Crate train_station

Expand description

§Train Station

Maximum performance, zero-dependency Rust machine learning library.

Train Station is designed as a zero-dependency, maximum performance Rust machine learning library optimized for raw computational speed, zero-cost abstractions, and minimal memory overhead. This makes it positioned nicely for embedded applications or edge deployments (or if you just want easy compilation across platforms and static linking). The library provides high-performance tensors with SIMD optimization, automatic differentiation, and comprehensive mathematical operations suitable for production ML workloads.
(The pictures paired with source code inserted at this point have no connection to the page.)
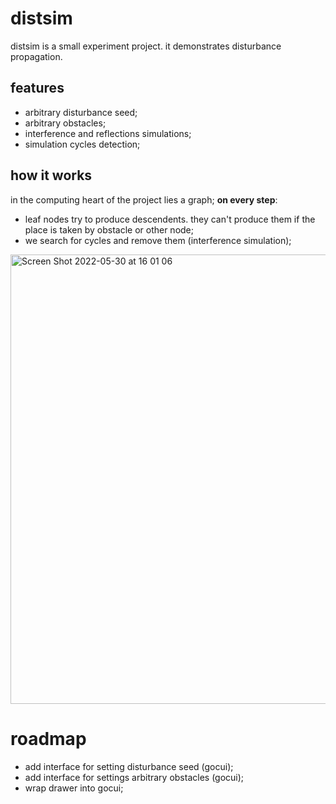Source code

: # distsim

distsim is a small experiment project. it demonstrates disturbance propagation.

## features

* arbitrary disturbance seed;
* arbitrary obstacles;
* interference and reflections simulations;
* simulation cycles detection;

## how it works

in the computing heart of the project lies a graph;
**on every step**:

* leaf nodes try to produce descendents. they can't produce them if the place is taken by obstacle or other node;
* we search for cycles and remove them (interference simulation);

<img width="719" alt="Screen Shot 2022-05-30 at 16 01 06" src="https://user-images.githubusercontent.com/32969427/170988224-b19bf8a9-a1c4-412a-be6f-348f2e4ff9c9.png">

# roadmap

* add interface for setting disturbance seed (gocui);
* add interface for settings arbitrary obstacles (gocui);
* wrap drawer into gocui;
CPU bound today, GPU capability tomorrow (foundation for CUDA support in place).

Note: CUDA support is not yet implemented, but the foundation is in place. Device support is in place but not yet thoroughly tested or supported. Effectively, the libtrary is currently CPU-only until CUDA support is implemented. Feel free to contribute!
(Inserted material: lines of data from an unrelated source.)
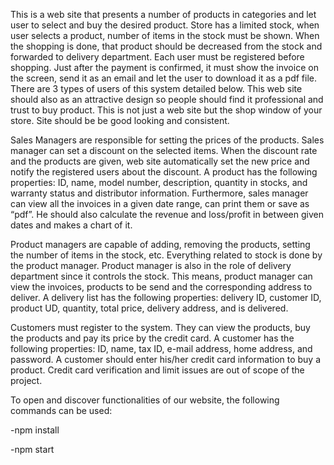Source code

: This is a web site that presents a number of products in categories and let user to select and buy the desired product. Store has a limited stock, when user selects a product, number of items in the stock must be shown. When the shopping is done, that product should be decreased from the stock and forwarded to delivery department. Each user must be registered before shopping. Just after the payment is confirmed, it must show the invoice on the screen, send it as an email and let the user to download it as a pdf file. There are 3 types of users of this system detailed below. This web site should also as an attractive design so people should find it professional and trust to buy product. This is not just a web site but the shop window of your store. Site should be be good looking and consistent.

Sales Managers are responsible for setting the prices of the products. Sales manager can set a discount on the selected items. When the discount rate and the products are given, web site automatically set the new price and notify the registered users about the discount. A product has the following properties: ID, name, model number, description, quantity in stocks, and warranty status and distributor information. Furthermore, sales manager can view all the invoices in a given date range, can print them or save as “pdf”. He should also calculate the revenue and loss/profit in between given dates and makes a chart of it.

Product managers are capable of adding, removing the products, setting the number of items in the stock, etc. Everything related to stock is done by the product manager. Product manager is also in the role of delivery department since it controls the stock. This means, product manager can view the invoices, products to be send and the corresponding address to deliver. A delivery list has the following properties: delivery ID, customer ID, product UD, quantity, total price, delivery address, and is delivered.

Customers must register to the system. They can view the products, buy the products and pay its price by the credit card. A customer has the following properties: ID, name, tax ID, e-mail address, home address, and password. A customer should enter his/her credit card information to buy a product. Credit card verification and limit issues are out of scope of the project.

To open and discover functionalities of our website, the following commands can be used:

-npm install

-npm start
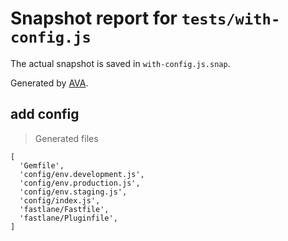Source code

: # Snapshot report for `tests/with-config.js`

The actual snapshot is saved in `with-config.js.snap`.

Generated by [AVA](https://ava.li).

## add config

> Generated files

    [
      'Gemfile',
      'config/env.development.js',
      'config/env.production.js',
      'config/env.staging.js',
      'config/index.js',
      'fastlane/Fastfile',
      'fastlane/Pluginfile',
    ]
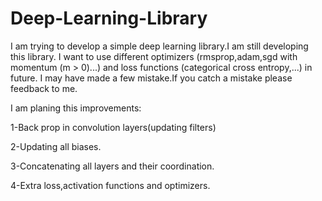 # Deep-Learning-Library

I am trying to develop a simple deep learning library.I am still developing this library.
I want to use different optimizers (rmsprop,adam,sgd with momentum (m > 0)...) and 
loss functions (categorical cross entropy,...) in future.
I may have made a few mistake.If you catch a mistake please feedback to me.

I am planing this improvements:

1-Back prop in convolution layers(updating filters)

2-Updating all biases.

3-Concatenating all layers and their coordination.

4-Extra loss,activation functions and optimizers.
The plan is to rapidly add functionality and operation support in early stages of development as the library matures. CUDA support will then follow.

§Design Philosophy

Zero Dependencies: Standard library only - no external crates required or utilized inside of Train Station
Iterator Integration: Implemented as a trait, allowing leveraging of Rust’s iterator system while maintaining Train Station’s functionality (gradtrack, etc)
Raw Performance: Direct memory management with unsafe optimizations justified by benchmarks
Zero-Cost Abstractions: Compile-time optimization, enum dispatch, no virtual calls
Memory Safety: RAII patterns with justified unsafe usage and comprehensive validation
Simplicity: Minimal redundancy, direct implementations, clear API design
Thread Safety: All public APIs are Send + Sync for concurrent usage

§Core Features

High-Performance Tensors: SIMD-optimized multi-dimensional arrays with AVX2 support
Automatic Differentiation (GradTrack): Zero-overhead gradient tracking with computation graph optimization
Mathematical Operations: Complete suite of tensor operations with broadcasting support (cuurently add add, sub, mul, div operations tested with broadcasting. Future TODO to ensure all operations are tested with broadcasting)
Device Management: Unified CPU/CUDA device abstraction with thread-safe context switching
Serialization Framework: Binary and JSON serialization for model checkpointing (very minimal framework, feel free to use serde_json or bincode for more complex use cases)
Optimizer Implementations: Adam optimizer with SIMD-optimized parameter updates
Memory Management: Thread-safe memory pool with global allocator and statistics

§Organization

The library is organized into specialized modules for maximum performance and maintainability:

tensor: Core tensor system with operations, transformations, and indexing
gradtrack: Gradient tracking system with computation graph management
device: Device management for CPU and CUDA operations
optimizers: Optimization algorithms (Adam) with parameter management
serialization: Binary and JSON serialization framework
cuda: CUDA FFI for GPU acceleration (feature-gated)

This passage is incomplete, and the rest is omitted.